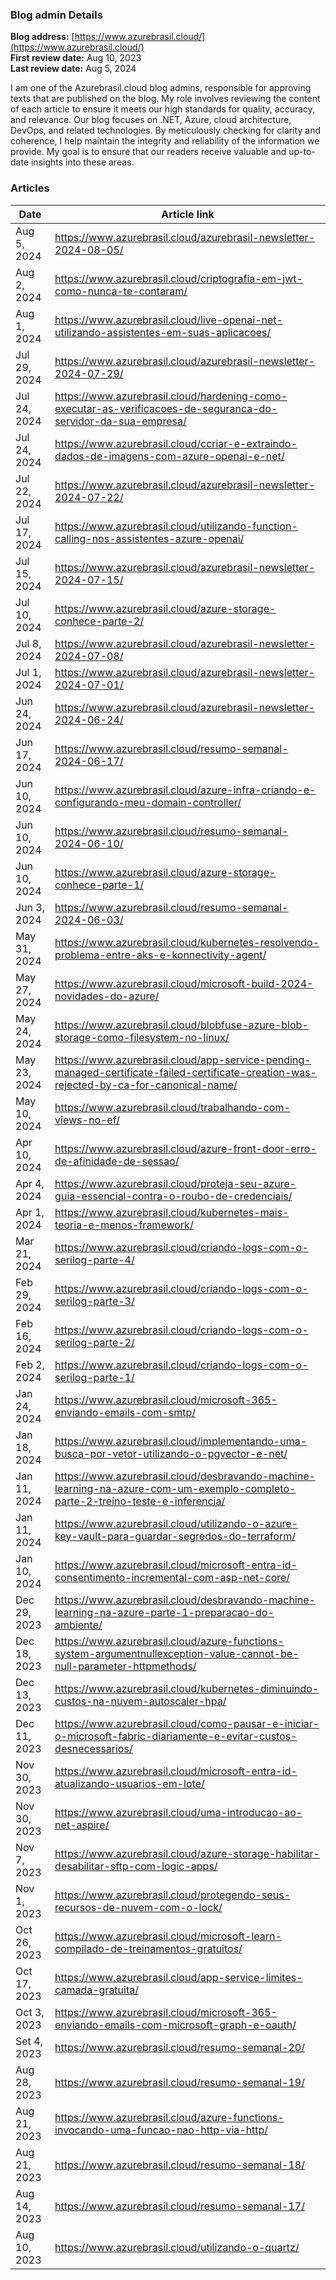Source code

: ### Blog admin Details

**Blog address:** [https://www.azurebrasil.cloud/](https://www.azurebrasil.cloud/)    
**First review date:** Aug 10, 2023  
**Last review date:**  Aug 5, 2024  

I am one of the Azurebrasil.cloud blog admins, responsible for approving texts that are published on the blog. My role involves reviewing the content of each article to ensure it meets our high standards for quality, accuracy, and relevance. Our blog focuses on .NET, Azure, cloud architecture, DevOps, and related technologies. By meticulously checking for clarity and coherence, I help maintain the integrity and reliability of the information we provide. My goal is to ensure that our readers receive valuable and up-to-date insights into these areas.

### Articles

| Date      | Article link |
|-----------|--------------|
|Aug 5, 2024|https://www.azurebrasil.cloud/azurebrasil-newsletter-2024-08-05/|
|Aug 2, 2024|https://www.azurebrasil.cloud/criptografia-em-jwt-como-nunca-te-contaram/|
|Aug 1, 2024|https://www.azurebrasil.cloud/live-openai-net-utilizando-assistentes-em-suas-aplicacoes/|
|Jul 29, 2024|https://www.azurebrasil.cloud/azurebrasil-newsletter-2024-07-29/|
|Jul 24, 2024|https://www.azurebrasil.cloud/hardening-como-executar-as-verificacoes-de-seguranca-do-servidor-da-sua-empresa/|
|Jul 24, 2024|https://www.azurebrasil.cloud/ccriar-e-extraindo-dados-de-imagens-com-azure-openai-e-net/|
|Jul 22, 2024|https://www.azurebrasil.cloud/azurebrasil-newsletter-2024-07-22/|
|Jul 17, 2024|https://www.azurebrasil.cloud/utilizando-function-calling-nos-assistentes-azure-openai/|
|Jul 15, 2024|https://www.azurebrasil.cloud/azurebrasil-newsletter-2024-07-15/|
|Jul 10, 2024|https://www.azurebrasil.cloud/azure-storage-conhece-parte-2/|
|Jul 8, 2024|https://www.azurebrasil.cloud/azurebrasil-newsletter-2024-07-08/|
|Jul 1, 2024|https://www.azurebrasil.cloud/azurebrasil-newsletter-2024-07-01/|
|Jun 24, 2024|https://www.azurebrasil.cloud/azurebrasil-newsletter-2024-06-24/|
|Jun 17, 2024|https://www.azurebrasil.cloud/resumo-semanal-2024-06-17/|
|Jun 10, 2024|https://www.azurebrasil.cloud/azure-infra-criando-e-configurando-meu-domain-controller/|
|Jun 10, 2024|https://www.azurebrasil.cloud/resumo-semanal-2024-06-10/|
|Jun 10, 2024|https://www.azurebrasil.cloud/azure-storage-conhece-parte-1/|
|Jun 3, 2024|https://www.azurebrasil.cloud/resumo-semanal-2024-06-03/|
|May 31, 2024|https://www.azurebrasil.cloud/kubernetes-resolvendo-problema-entre-aks-e-konnectivity-agent/|
|May 27, 2024|https://www.azurebrasil.cloud/microsoft-build-2024-novidades-do-azure/|
|May 24, 2024|https://www.azurebrasil.cloud/blobfuse-azure-blob-storage-como-filesystem-no-linux/|
|May 23, 2024|https://www.azurebrasil.cloud/app-service-pending-managed-certificate-failed-certificate-creation-was-rejected-by-ca-for-canonical-name/|
|May 10, 2024|https://www.azurebrasil.cloud/trabalhando-com-views-no-ef/|
|Apr 10, 2024|https://www.azurebrasil.cloud/azure-front-door-erro-de-afinidade-de-sessao/|
|Apr 4, 2024|https://www.azurebrasil.cloud/proteja-seu-azure-guia-essencial-contra-o-roubo-de-credenciais/|
|Apr 1, 2024|https://www.azurebrasil.cloud/kubernetes-mais-teoria-e-menos-framework/|
|Mar 21, 2024|https://www.azurebrasil.cloud/criando-logs-com-o-serilog-parte-4/|
|Feb 29, 2024|https://www.azurebrasil.cloud/criando-logs-com-o-serilog-parte-3/|
|Feb 16, 2024|https://www.azurebrasil.cloud/criando-logs-com-o-serilog-parte-2/|
|Feb 2, 2024|https://www.azurebrasil.cloud/criando-logs-com-o-serilog-parte-1/|
|Jan 24, 2024|https://www.azurebrasil.cloud/microsoft-365-enviando-emails-com-smtp/|
|Jan 18, 2024|https://www.azurebrasil.cloud/implementando-uma-busca-por-vetor-utilizando-o-pgvector-e-net/|
|Jan 11, 2024|https://www.azurebrasil.cloud/desbravando-machine-learning-na-azure-com-um-exemplo-completo-parte-2-treino-teste-e-inferencia/
|Jan 11, 2024|https://www.azurebrasil.cloud/utilizando-o-azure-key-vault-para-guardar-segredos-do-terraform/|
|Jan 10, 2024|https://www.azurebrasil.cloud/microsoft-entra-id-consentimento-incremental-com-asp-net-core/|
|Dec 29, 2023|https://www.azurebrasil.cloud/desbravando-machine-learning-na-azure-parte-1-preparacao-do-ambiente/|
|Dec 18, 2023|https://www.azurebrasil.cloud/azure-functions-system-argumentnullexception-value-cannot-be-null-parameter-httpmethods/|
|Dec 13, 2023|https://www.azurebrasil.cloud/kubernetes-diminuindo-custos-na-nuvem-autoscaler-hpa/|
|Dec 11, 2023|https://www.azurebrasil.cloud/como-pausar-e-iniciar-o-microsoft-fabric-diariamente-e-evitar-custos-desnecessarios/|
|Nov 30, 2023|https://www.azurebrasil.cloud/microsoft-entra-id-atualizando-usuarios-em-lote/|
|Nov 30, 2023|https://www.azurebrasil.cloud/uma-introducao-ao-net-aspire/|
|Nov 7, 2023|https://www.azurebrasil.cloud/azure-storage-habilitar-desabilitar-sftp-com-logic-apps/|
|Nov 1, 2023|https://www.azurebrasil.cloud/protegendo-seus-recursos-de-nuvem-com-o-lock/|
|Oct 26, 2023|https://www.azurebrasil.cloud/microsoft-learn-compilado-de-treinamentos-gratuitos/|
|Oct 17, 2023|https://www.azurebrasil.cloud/app-service-limites-camada-gratuita/|
|Oct 3, 2023|https://www.azurebrasil.cloud/microsoft-365-enviando-emails-com-microsoft-graph-e-oauth/|
|Set 4, 2023|https://www.azurebrasil.cloud/resumo-semanal-20/|
|Aug 28, 2023|https://www.azurebrasil.cloud/resumo-semanal-19/|
|Aug 21, 2023|https://www.azurebrasil.cloud/azure-functions-invocando-uma-funcao-nao-http-via-http/|
|Aug 21, 2023|https://www.azurebrasil.cloud/resumo-semanal-18/|
|Aug 14, 2023|https://www.azurebrasil.cloud/resumo-semanal-17/|
|Aug 10, 2023|https://www.azurebrasil.cloud/utilizando-o-quartz/|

- - -

Only a number is wanted here: the count of lines in the data that include the word "conhece".

2